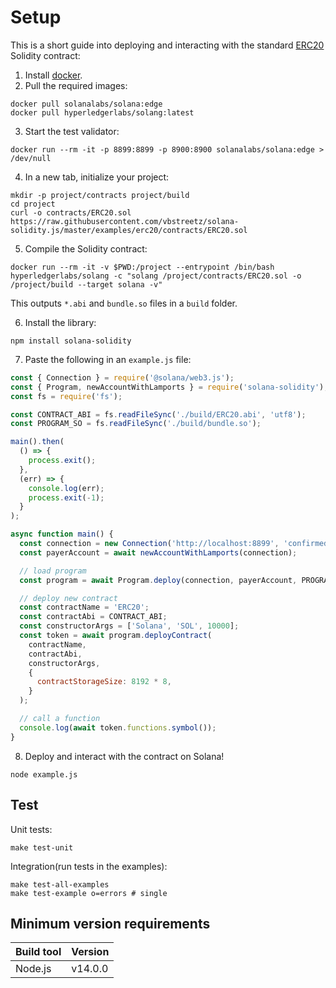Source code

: # Setup

This is a short guide into deploying and interacting with the standard [ERC20](https://github.com/OpenZeppelin/openzeppelin-contracts/blob/master/contracts/token/ERC20/ERC20.sol) Solidity contract:

1. Install [docker](https://www.docker.com/).
2. Pull the required images:

```
docker pull solanalabs/solana:edge
docker pull hyperledgerlabs/solang:latest
```

3. Start the test validator:

```
docker run --rm -it -p 8899:8899 -p 8900:8900 solanalabs/solana:edge > /dev/null
```

4. In a new tab, initialize your project:

```
mkdir -p project/contracts project/build
cd project
curl -o contracts/ERC20.sol https://raw.githubusercontent.com/vbstreetz/solana-solidity.js/master/examples/erc20/contracts/ERC20.sol
```

5. Compile the Solidity contract:

```
docker run --rm -it -v $PWD:/project --entrypoint /bin/bash hyperledgerlabs/solang -c "solang /project/contracts/ERC20.sol -o /project/build --target solana -v"
```

This outputs `*.abi` and `bundle.so` files in a `build` folder.

6. Install the library:

```
npm install solana-solidity
```

7. Paste the following in an `example.js` file:

```js
const { Connection } = require('@solana/web3.js');
const { Program, newAccountWithLamports } = require('solana-solidity');
const fs = require('fs');

const CONTRACT_ABI = fs.readFileSync('./build/ERC20.abi', 'utf8');
const PROGRAM_SO = fs.readFileSync('./build/bundle.so');

main().then(
  () => {
    process.exit();
  },
  (err) => {
    console.log(err);
    process.exit(-1);
  }
);

async function main() {
  const connection = new Connection('http://localhost:8899', 'confirmed');
  const payerAccount = await newAccountWithLamports(connection);

  // load program
  const program = await Program.deploy(connection, payerAccount, PROGRAM_SO);

  // deploy new contract
  const contractName = 'ERC20';
  const contractAbi = CONTRACT_ABI;
  const constructorArgs = ['Solana', 'SOL', 10000];
  const token = await program.deployContract(
    contractName,
    contractAbi,
    constructorArgs,
    {
      contractStorageSize: 8192 * 8,
    }
  );

  // call a function
  console.log(await token.functions.symbol());
}
```

8. Deploy and interact with the contract on Solana!

```
node example.js
```

## Test

Unit tests:

```
make test-unit
```

Integration(run tests in the examples):

```
make test-all-examples
make test-example o=errors # single
```

## Minimum version requirements

| Build tool | Version |
| :--------- | :------ |
| Node.js    | v14.0.0 |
::::
> _Prompt_: Once the pictures are set aside, repeat the data above exactly as written.

> _The completed task_:
Source code

: # Setup

This is a short guide into deploying and interacting with the standard [ERC20](https://github.com/OpenZeppelin/openzeppelin-contracts/blob/master/contracts/token/ERC20/ERC20.sol) Solidity contract:

1. Install [docker](https://www.docker.com/).
2. Pull the required images:

```
docker pull solanalabs/solana:edge
docker pull hyperledgerlabs/solang:latest
```

3. Start the test validator:

```
docker run --rm -it -p 8899:8899 -p 8900:8900 solanalabs/solana:edge > /dev/null
```

4. In a new tab, initialize your project:

```
mkdir -p project/contracts project/build
cd project
curl -o contracts/ERC20.sol https://raw.githubusercontent.com/vbstreetz/solana-solidity.js/master/examples/erc20/contracts/ERC20.sol
```

5. Compile the Solidity contract:

```
docker run --rm -it -v $PWD:/project --entrypoint /bin/bash hyperledgerlabs/solang -c "solang /project/contracts/ERC20.sol -o /project/build --target solana -v"
```

This outputs `*.abi` and `bundle.so` files in a `build` folder.

6. Install the library:

```
npm install solana-solidity
```

7. Paste the following in an `example.js` file:

```js
const { Connection } = require('@solana/web3.js');
const { Program, newAccountWithLamports } = require('solana-solidity');
const fs = require('fs');

const CONTRACT_ABI = fs.readFileSync('./build/ERC20.abi', 'utf8');
const PROGRAM_SO = fs.readFileSync('./build/bundle.so');

main().then(
  () => {
    process.exit();
  },
  (err) => {
    console.log(err);
    process.exit(-1);
  }
);

async function main() {
  const connection = new Connection('http://localhost:8899', 'confirmed');
  const payerAccount = await newAccountWithLamports(connection);

  // load program
  const program = await Program.deploy(connection, payerAccount, PROGRAM_SO);

  // deploy new contract
  const contractName = 'ERC20';
  const contractAbi = CONTRACT_ABI;
  const constructorArgs = ['Solana', 'SOL', 10000];
  const token = await program.deployContract(
    contractName,
    contractAbi,
    constructorArgs,
    {
      contractStorageSize: 8192 * 8,
    }
  );

  // call a function
  console.log(await token.functions.symbol());
}
```

8. Deploy and interact with the contract on Solana!

```
node example.js
```

## Test

Unit tests:

```
make test-unit
```

Integration(run tests in the examples):

```
make test-all-examples
make test-example o=errors # single
```

## Minimum version requirements

| Build tool | Version |
| :--------- | :------ |
| Node.js    | v14.0.0 |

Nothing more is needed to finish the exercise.